╭─ Supplied data

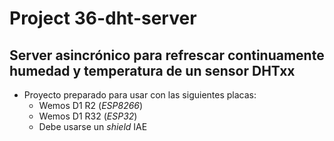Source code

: #   Project 36-dht-server
##  Server asincrónico para refrescar continuamente humedad y temperatura de un sensor DHTxx

- Proyecto preparado para usar con las siguientes placas:
    - Wemos D1 R2   (_ESP8266_)
    - Wemos D1 R32  (_ESP32_)
    - Debe usarse un _shield_ IAE


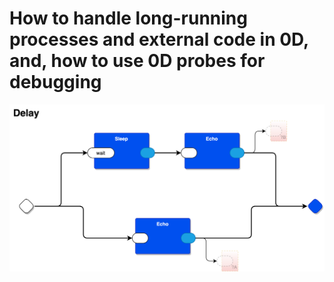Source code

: # How to handle long-running processes and external code in 0D, and, how to use 0D probes for debugging

![](doc/delay0d-main.drawio.svg)
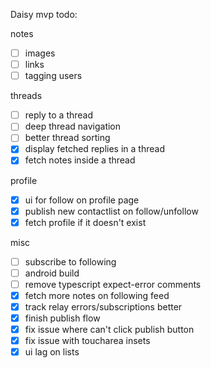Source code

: Daisy mvp todo:

notes

- [ ] images
- [ ] links
- [ ] tagging users

threads

- [ ] reply to a thread
- [ ] deep thread navigation
- [ ] better thread sorting
- [x] display fetched replies in a thread
- [x] fetch notes inside a thread

profile

- [x] ui for follow on profile page
- [x] publish new contactlist on follow/unfollow
- [x] fetch profile if it doesn't exist

misc

- [ ] subscribe to following
- [ ] android build
- [ ] remove typescript expect-error comments
- [x] fetch more notes on following feed
- [x] track relay errors/subscriptions better
- [x] finish publish flow
- [x] fix issue where can't click publish button
- [x] fix issue with toucharea insets
- [x] ui lag on lists

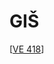 # GIŠ

[[VE 418]]

[//begin]: # "Autogenerated link references for markdown compatibility"
[VE 418]: <VE 418> "VE 418"
[//end]: # "Autogenerated link references"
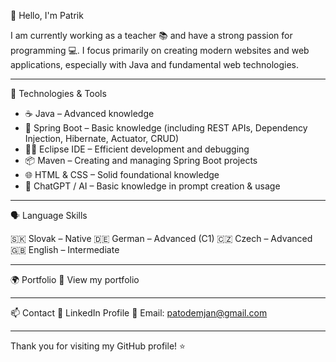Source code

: 👋 Hello, I'm Patrik

I am currently working as a teacher 📚 and have a strong passion for programming 💻.
I focus primarily on creating modern websites and web applications, especially with Java and fundamental web technologies.

---

💼 Technologies & Tools

- ☕ Java – Advanced knowledge
- 🌱 Spring Boot – Basic knowledge (including REST APIs, Dependency Injection, Hibernate, Actuator, CRUD)
- 🧑‍💻 Eclipse IDE – Efficient development and debugging
- 📦 Maven – Creating and managing Spring Boot projects
- 🌐 HTML & CSS – Solid foundational knowledge
- 🤖 ChatGPT / AI – Basic knowledge in prompt creation & usage

---

🗣️ Language Skills

🇸🇰 Slovak – Native
🇩🇪 German – Advanced (C1)
🇨🇿 Czech – Advanced
🇬🇧 English – Intermediate

---

🌍 Portfolio
🔗 View my portfolio

---

📫 Contact
💼 LinkedIn Profile
📧 Email: patodemjan@gmail.com

---

Thank you for visiting my GitHub profile! ⭐

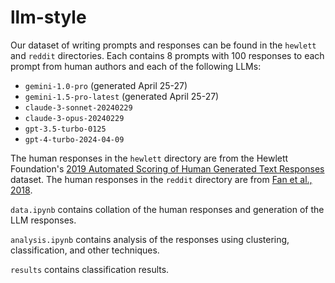 # llm-style

Our dataset of writing prompts and responses can be found in the `hewlett` and `reddit` directories. Each contains 8 prompts with 100 responses to each prompt from human authors and each of the following LLMs:

- `gemini-1.0-pro` (generated April 25-27)
- `gemini-1.5-pro-latest` (generated April 25-27)
- `claude-3-sonnet-20240229`
- `claude-3-opus-20240229`
- `gpt-3.5-turbo-0125`
- `gpt-4-turbo-2024-04-09`

The human responses in the `hewlett` directory are from the Hewlett Foundation's [2019 Automated Scoring of Human Generated Text Responses](https://www.kaggle.com/c/asap-aes/data) dataset. The human responses in the `reddit` directory are from [Fan et al., 2018](https://github.com/facebookresearch/fairseq/blob/main/examples/stories/README.md). 

`data.ipynb` contains collation of the human responses and generation of the LLM responses.

`analysis.ipynb` contains analysis of the responses using clustering, classification, and other techniques.

`results` contains classification results. 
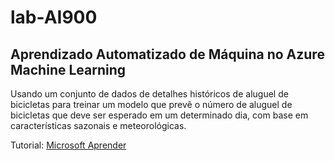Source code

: # lab-AI900
## Aprendizado Automatizado de Máquina no Azure Machine Learning

Usando um conjunto de dados de detalhes históricos de aluguel de bicicletas para treinar um modelo que prevê o número de aluguel de bicicletas que deve ser esperado em um determinado dia, com base em características sazonais e meteorológicas.

Tutorial:
 <a href="https://microsoftlearning.github.io/mslearn-ai-fundamentals/Instructions/Labs/01-machine-learning.html" target="blank">Microsoft Aprender</a>
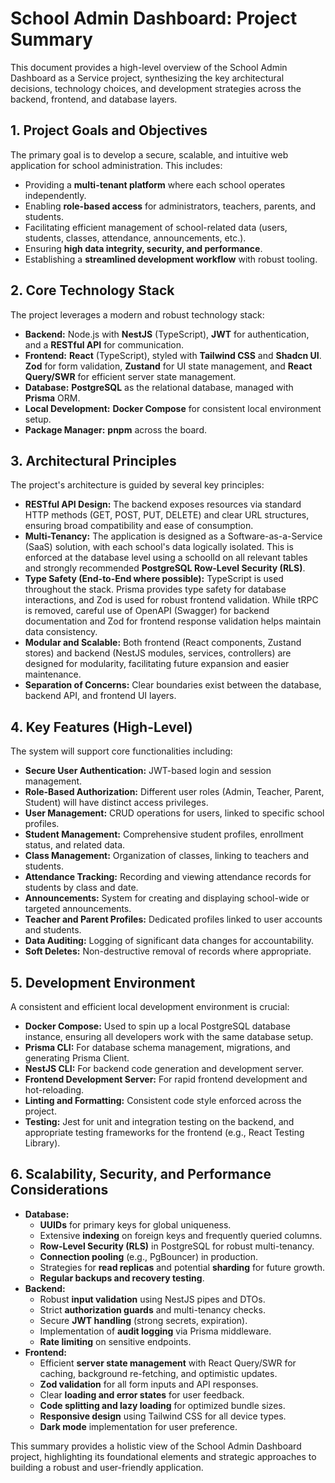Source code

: # **School Admin Dashboard: Project Summary**

This document provides a high-level overview of the School Admin Dashboard as a Service project, synthesizing the key architectural decisions, technology choices, and development strategies across the backend, frontend, and database layers.

## **1\. Project Goals and Objectives**

The primary goal is to develop a secure, scalable, and intuitive web application for school administration. This includes:

* Providing a **multi-tenant platform** where each school operates independently.  
* Enabling **role-based access** for administrators, teachers, parents, and students.  
* Facilitating efficient management of school-related data (users, students, classes, attendance, announcements, etc.).  
* Ensuring **high data integrity, security, and performance**.  
* Establishing a **streamlined development workflow** with robust tooling.

## **2\. Core Technology Stack**

The project leverages a modern and robust technology stack:

* **Backend:** Node.js with **NestJS** (TypeScript), **JWT** for authentication, and a **RESTful API** for communication.  
* **Frontend:** **React** (TypeScript), styled with **Tailwind CSS** and **Shadcn UI**. **Zod** for form validation, **Zustand** for UI state management, and **React Query/SWR** for efficient server state management.  
* **Database:** **PostgreSQL** as the relational database, managed with **Prisma** ORM.  
* **Local Development:** **Docker Compose** for consistent local environment setup.  
* **Package Manager:** **pnpm** across the board.

## **3\. Architectural Principles**

The project's architecture is guided by several key principles:

* **RESTful API Design:** The backend exposes resources via standard HTTP methods (GET, POST, PUT, DELETE) and clear URL structures, ensuring broad compatibility and ease of consumption.  
* **Multi-Tenancy:** The application is designed as a Software-as-a-Service (SaaS) solution, with each school's data logically isolated. This is enforced at the database level using a schoolId on all relevant tables and strongly recommended **PostgreSQL Row-Level Security (RLS)**.  
* **Type Safety (End-to-End where possible):** TypeScript is used throughout the stack. Prisma provides type safety for database interactions, and Zod is used for robust frontend validation. While tRPC is removed, careful use of OpenAPI (Swagger) for backend documentation and Zod for frontend response validation helps maintain data consistency.  
* **Modular and Scalable:** Both frontend (React components, Zustand stores) and backend (NestJS modules, services, controllers) are designed for modularity, facilitating future expansion and easier maintenance.  
* **Separation of Concerns:** Clear boundaries exist between the database, backend API, and frontend UI layers.

## **4\. Key Features (High-Level)**

The system will support core functionalities including:

* **Secure User Authentication:** JWT-based login and session management.  
* **Role-Based Authorization:** Different user roles (Admin, Teacher, Parent, Student) will have distinct access privileges.  
* **User Management:** CRUD operations for users, linked to specific school profiles.  
* **Student Management:** Comprehensive student profiles, enrollment status, and related data.  
* **Class Management:** Organization of classes, linking to teachers and students.  
* **Attendance Tracking:** Recording and viewing attendance records for students by class and date.  
* **Announcements:** System for creating and displaying school-wide or targeted announcements.  
* **Teacher and Parent Profiles:** Dedicated profiles linked to user accounts and students.  
* **Data Auditing:** Logging of significant data changes for accountability.  
* **Soft Deletes:** Non-destructive removal of records where appropriate.

## **5\. Development Environment**

A consistent and efficient local development environment is crucial:

* **Docker Compose:** Used to spin up a local PostgreSQL database instance, ensuring all developers work with the same database setup.  
* **Prisma CLI:** For database schema management, migrations, and generating Prisma Client.  
* **NestJS CLI:** For backend code generation and development server.  
* **Frontend Development Server:** For rapid frontend development and hot-reloading.  
* **Linting and Formatting:** Consistent code style enforced across the project.  
* **Testing:** Jest for unit and integration testing on the backend, and appropriate testing frameworks for the frontend (e.g., React Testing Library).

## **6\. Scalability, Security, and Performance Considerations**

* **Database:**  
  * **UUIDs** for primary keys for global uniqueness.  
  * Extensive **indexing** on foreign keys and frequently queried columns.  
  * **Row-Level Security (RLS)** in PostgreSQL for robust multi-tenancy.  
  * **Connection pooling** (e.g., PgBouncer) in production.  
  * Strategies for **read replicas** and potential **sharding** for future growth.  
  * **Regular backups and recovery testing**.  
* **Backend:**  
  * Robust **input validation** using NestJS pipes and DTOs.  
  * Strict **authorization guards** and multi-tenancy checks.  
  * Secure **JWT handling** (strong secrets, expiration).  
  * Implementation of **audit logging** via Prisma middleware.  
  * **Rate limiting** on sensitive endpoints.  
* **Frontend:**  
  * Efficient **server state management** with React Query/SWR for caching, background re-fetching, and optimistic updates.  
  * **Zod validation** for all form inputs and API responses.  
  * Clear **loading and error states** for user feedback.  
  * **Code splitting and lazy loading** for optimized bundle sizes.  
  * **Responsive design** using Tailwind CSS for all device types.  
  * **Dark mode** implementation for user preference.

This summary provides a holistic view of the School Admin Dashboard project, highlighting its foundational elements and strategic approaches to building a robust and user-friendly application.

╰─

### Task
In the listing above, find the line with "## **2\. Core Technology Stack**" and the line with "API** for communication.", then print exactly those two lines and every line between them, and nothing more.

### Written answer
## **2\. Core Technology Stack**

The project leverages a modern and robust technology stack:

* **Backend:** Node.js with **NestJS** (TypeScript), **JWT** for authentication, and a **RESTful API** for communication.  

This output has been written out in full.